What the task requires> The result should be every line of the listing that holds the word "нарах".

The data>
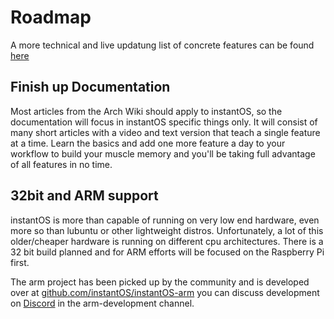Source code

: # Roadmap

A more technical and live updatung list of concrete features can be found [here](https://github.com/instantOS/instantOS/projects/1)

## Finish up Documentation

Most articles from the Arch Wiki should apply to instantOS, so the documentation
will focus in instantOS specific things only.
It will consist of many short articles with a video and text version that teach
a single feature at a time. Learn the basics and add one more feature a day to
your workflow to build your muscle memory and you'll be taking full advantage of
all features in no time.

## 32bit and ARM support

instantOS is more than capable of running on very low end hardware, even more so
than lubuntu or other lightweight distros.
Unfortunately, a lot of this older/cheaper hardware is running on different cpu
architectures. There is a 32 bit build planned and for ARM efforts will be
focused on the Raspberry Pi first.

The arm project has been picked up by the community
and is developed over at [github.com/instantOS/instantOS-arm](https://github.com/instantOS/instantOS-arm)
you can discuss development on [Discord](https://dsc.gg/instantos) in the
arm-development channel.
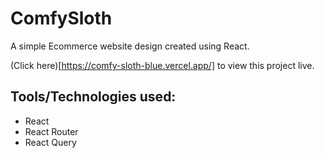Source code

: # ComfySloth

A simple Ecommerce website design created using React.

(Click here)[https://comfy-sloth-blue.vercel.app/] to view this project live.

## Tools/Technologies used:
 - React
 - React Router
 - React Query
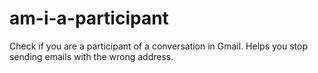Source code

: # am-i-a-participant
Check if you are a participant of a conversation in Gmail. Helps you stop sending emails with the wrong address.
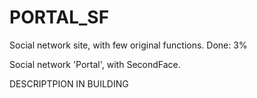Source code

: # PORTAL_SF
Social network site, with few original functions. Done: 3%

Social network 'Portal', with SecondFace.

DESCRIPTPION IN BUILDING
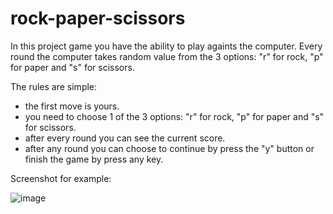# rock-paper-scissors
In this project game you have the ability to play againts the computer.
Every round the computer takes random value from the 3 options: "r" for rock, "p" for paper and "s" for scissors.

The rules are simple:
- the first move is yours.
- you need to choose 1 of the 3 options: "r" for rock, "p" for paper and "s" for scissors.
- after every round you can see the current score.
- after any round you can choose to continue by press the "y" button or finish the game by press any key.


Screenshot for example:

![image](https://user-images.githubusercontent.com/96150039/170827649-98327933-8804-4c94-8c3f-259d70c670d8.png)
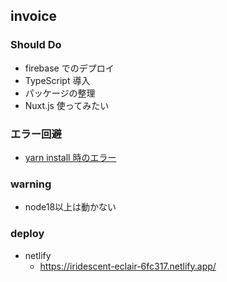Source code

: ## invoice

### Should Do

- firebase でのデプロイ
- TypeScript 導入
- パッケージの整理
- Nuxt.js 使ってみたい

### エラー回避

- [yarn install 時のエラー](https://qiita.com/yyy752/items/12e3e2ee1e710472660c)

### warning
- node18以上は動かない

### deploy
- netlify
    - https://iridescent-eclair-6fc317.netlify.app/
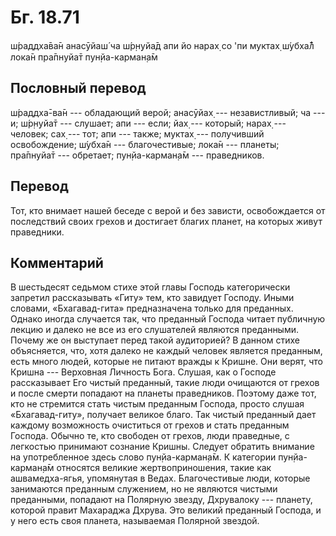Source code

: # Бг. 18.71

ш́раддха̄ва̄н анасӯйаш́ ча ш́р̣н̣уйа̄д апи йо нарах̣ со 'пи муктах̣ ш́убха̄л̐ лока̄н
пра̄пнуйа̄т пун̣йа-карман̣а̄м

## Пословный перевод

ш́раддха̄-ва̄н --- обладающий верой; анасӯйах̣ --- независтливый; ча --- и;
ш́р̣н̣уйа̄т --- слушает; апи --- если; йах̣ --- который; нарах̣ --- человек;
сах̣ --- тот; апи --- также; муктах̣ --- получивший освобождение; ш́убха̄н
--- благочестивые; лока̄н --- планеты; пра̄пнуйа̄т --- обретает;
пун̣йа-карман̣а̄м --- праведников.

## Перевод

Тот, кто внимает нашей беседе с верой и без зависти, освобождается от
последствий своих грехов и достигает благих планет, на которых живут
праведники.

## Комментарий

В шестьдесят седьмом стихе этой главы Господь категорически запретил
рассказывать «Гиту» тем, кто завидует Господу. Иными словами,
«Бхагавад-гита» предназначена только для преданных. Однако иногда
случается так, что преданный Господа читает публичную лекцию и далеко не
все из его слушателей являются преданными. Почему же он выступает перед
такой аудиторией? В данном стихе объясняется, что, хотя далеко не каждый
человек является преданным, есть много людей, которые не питают вражды к
Кришне. Они верят, что Кришна --- Верховная Личность Бога. Слушая, как о
Господе рассказывает Его чистый преданный, такие люди очищаются от
грехов и после смерти попадают на планеты праведников. Поэтому даже тот,
кто не стремится стать чистым преданным Господа, просто слушая
«Бхагавад-гиту», получает великое благо. Так чистый преданный дает
каждому возможность очиститься от грехов и стать преданным Господа.
Обычно те, кто свободен от грехов, люди праведные, с легкостью принимают
сознание Кришны. Следует обратить внимание на употребленное здесь слово
пун̣йа-карман̣а̄м. К категории пун̣йа-карман̣а̄м относятся великие
жертвоприношения, такие как ашвамедха-ягья, упомянутая в Ведах.
Благочестивые люди, которые занимаются преданным служением, но не
являются чистыми преданными, попадают на Полярную звезду, Дхрувалоку ---
планету, которой правит Махараджа Дхрува. Это великий преданный Господа,
и у него есть своя планета, называемая Полярной звездой.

Output of the exercise>
ш́раддха̄ва̄н анасӯйаш́ ча ш́р̣н̣уйа̄д апи йо нарах̣ со 'пи муктах̣ ш́убха̄л̐ лока̄н
ш́р̣н̣уйа̄т --- слушает; апи --- если; йах̣ --- который; нарах̣ --- человек;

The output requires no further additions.